YOUR INSTRUCTIONS:
Print the data that follows exactly, leaving nothing out.

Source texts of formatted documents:
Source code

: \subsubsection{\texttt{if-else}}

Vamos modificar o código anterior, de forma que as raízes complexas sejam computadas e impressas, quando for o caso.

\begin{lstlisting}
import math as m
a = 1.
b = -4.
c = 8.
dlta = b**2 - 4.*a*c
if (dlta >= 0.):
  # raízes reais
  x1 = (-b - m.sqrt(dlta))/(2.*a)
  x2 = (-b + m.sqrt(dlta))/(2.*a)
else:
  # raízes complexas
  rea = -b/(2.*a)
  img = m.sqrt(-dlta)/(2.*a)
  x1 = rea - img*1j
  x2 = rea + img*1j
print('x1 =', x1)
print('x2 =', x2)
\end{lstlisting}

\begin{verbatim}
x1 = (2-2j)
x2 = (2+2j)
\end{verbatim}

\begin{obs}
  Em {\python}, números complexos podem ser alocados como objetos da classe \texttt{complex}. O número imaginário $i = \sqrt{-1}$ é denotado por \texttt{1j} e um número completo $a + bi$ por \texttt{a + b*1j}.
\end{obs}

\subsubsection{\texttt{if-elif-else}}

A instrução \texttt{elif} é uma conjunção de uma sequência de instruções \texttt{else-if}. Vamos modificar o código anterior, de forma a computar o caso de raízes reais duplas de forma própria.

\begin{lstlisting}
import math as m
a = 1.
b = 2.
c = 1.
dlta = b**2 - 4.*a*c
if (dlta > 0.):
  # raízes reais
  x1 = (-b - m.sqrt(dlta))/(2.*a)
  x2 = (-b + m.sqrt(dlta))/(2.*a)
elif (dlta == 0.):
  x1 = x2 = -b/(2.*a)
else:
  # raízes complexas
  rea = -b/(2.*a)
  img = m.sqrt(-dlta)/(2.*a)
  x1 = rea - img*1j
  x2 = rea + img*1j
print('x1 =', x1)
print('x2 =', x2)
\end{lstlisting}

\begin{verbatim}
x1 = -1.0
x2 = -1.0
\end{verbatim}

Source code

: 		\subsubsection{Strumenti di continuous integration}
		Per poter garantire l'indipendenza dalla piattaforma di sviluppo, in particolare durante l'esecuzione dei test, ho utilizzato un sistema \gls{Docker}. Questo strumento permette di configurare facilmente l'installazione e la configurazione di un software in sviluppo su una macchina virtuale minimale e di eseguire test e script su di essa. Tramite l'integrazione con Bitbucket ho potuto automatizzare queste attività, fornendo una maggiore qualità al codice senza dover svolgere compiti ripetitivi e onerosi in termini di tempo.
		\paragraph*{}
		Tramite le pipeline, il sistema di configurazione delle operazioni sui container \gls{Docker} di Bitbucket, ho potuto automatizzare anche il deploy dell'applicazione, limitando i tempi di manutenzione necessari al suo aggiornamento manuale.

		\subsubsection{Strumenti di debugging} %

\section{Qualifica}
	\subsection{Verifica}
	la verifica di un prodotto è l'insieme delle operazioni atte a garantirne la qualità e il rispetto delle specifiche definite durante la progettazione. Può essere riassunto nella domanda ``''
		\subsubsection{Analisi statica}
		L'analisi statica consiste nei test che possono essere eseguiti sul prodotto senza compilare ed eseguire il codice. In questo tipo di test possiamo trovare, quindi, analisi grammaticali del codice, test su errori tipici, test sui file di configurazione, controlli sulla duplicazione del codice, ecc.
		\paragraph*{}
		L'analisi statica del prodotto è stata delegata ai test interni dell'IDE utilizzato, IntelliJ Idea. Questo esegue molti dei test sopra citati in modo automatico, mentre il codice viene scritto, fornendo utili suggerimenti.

RESPONSE AREA:
Source code

: \subsubsection{\texttt{if-else}}

Vamos modificar o código anterior, de forma que as raízes complexas sejam computadas e impressas, quando for o caso.

\begin{lstlisting}
import math as m
a = 1.
b = -4.
c = 8.
dlta = b**2 - 4.*a*c
if (dlta >= 0.):
  # raízes reais
  x1 = (-b - m.sqrt(dlta))/(2.*a)
  x2 = (-b + m.sqrt(dlta))/(2.*a)
else:
  # raízes complexas
  rea = -b/(2.*a)
  img = m.sqrt(-dlta)/(2.*a)
  x1 = rea - img*1j
  x2 = rea + img*1j
print('x1 =', x1)
print('x2 =', x2)
\end{lstlisting}

\begin{verbatim}
x1 = (2-2j)
x2 = (2+2j)
\end{verbatim}

\begin{obs}
  Em {\python}, números complexos podem ser alocados como objetos da classe \texttt{complex}. O número imaginário $i = \sqrt{-1}$ é denotado por \texttt{1j} e um número completo $a + bi$ por \texttt{a + b*1j}.
\end{obs}

\subsubsection{\texttt{if-elif-else}}

A instrução \texttt{elif} é uma conjunção de uma sequência de instruções \texttt{else-if}. Vamos modificar o código anterior, de forma a computar o caso de raízes reais duplas de forma própria.

\begin{lstlisting}
import math as m
a = 1.
b = 2.
c = 1.
dlta = b**2 - 4.*a*c
if (dlta > 0.):
  # raízes reais
  x1 = (-b - m.sqrt(dlta))/(2.*a)
  x2 = (-b + m.sqrt(dlta))/(2.*a)
elif (dlta == 0.):
  x1 = x2 = -b/(2.*a)
else:
  # raízes complexas
  rea = -b/(2.*a)
  img = m.sqrt(-dlta)/(2.*a)
  x1 = rea - img*1j
  x2 = rea + img*1j
print('x1 =', x1)
print('x2 =', x2)
\end{lstlisting}

\begin{verbatim}
x1 = -1.0
x2 = -1.0
\end{verbatim}

Source code

: 		\subsubsection{Strumenti di continuous integration}
		Per poter garantire l'indipendenza dalla piattaforma di sviluppo, in particolare durante l'esecuzione dei test, ho utilizzato un sistema \gls{Docker}. Questo strumento permette di configurare facilmente l'installazione e la configurazione di un software in sviluppo su una macchina virtuale minimale e di eseguire test e script su di essa. Tramite l'integrazione con Bitbucket ho potuto automatizzare queste attività, fornendo una maggiore qualità al codice senza dover svolgere compiti ripetitivi e onerosi in termini di tempo.
		\paragraph*{}
		Tramite le pipeline, il sistema di configurazione delle operazioni sui container \gls{Docker} di Bitbucket, ho potuto automatizzare anche il deploy dell'applicazione, limitando i tempi di manutenzione necessari al suo aggiornamento manuale.

		\subsubsection{Strumenti di debugging} %

\section{Qualifica}
	\subsection{Verifica}
	la verifica di un prodotto è l'insieme delle operazioni atte a garantirne la qualità e il rispetto delle specifiche definite durante la progettazione. Può essere riassunto nella domanda ``''
		\subsubsection{Analisi statica}
		L'analisi statica consiste nei test che possono essere eseguiti sul prodotto senza compilare ed eseguire il codice. In questo tipo di test possiamo trovare, quindi, analisi grammaticali del codice, test su errori tipici, test sui file di configurazione, controlli sulla duplicazione del codice, ecc.
		\paragraph*{}
		L'analisi statica del prodotto è stata delegata ai test interni dell'IDE utilizzato, IntelliJ Idea. Questo esegue molti dei test sopra citati in modo automatico, mentre il codice viene scritto, fornendo utili suggerimenti.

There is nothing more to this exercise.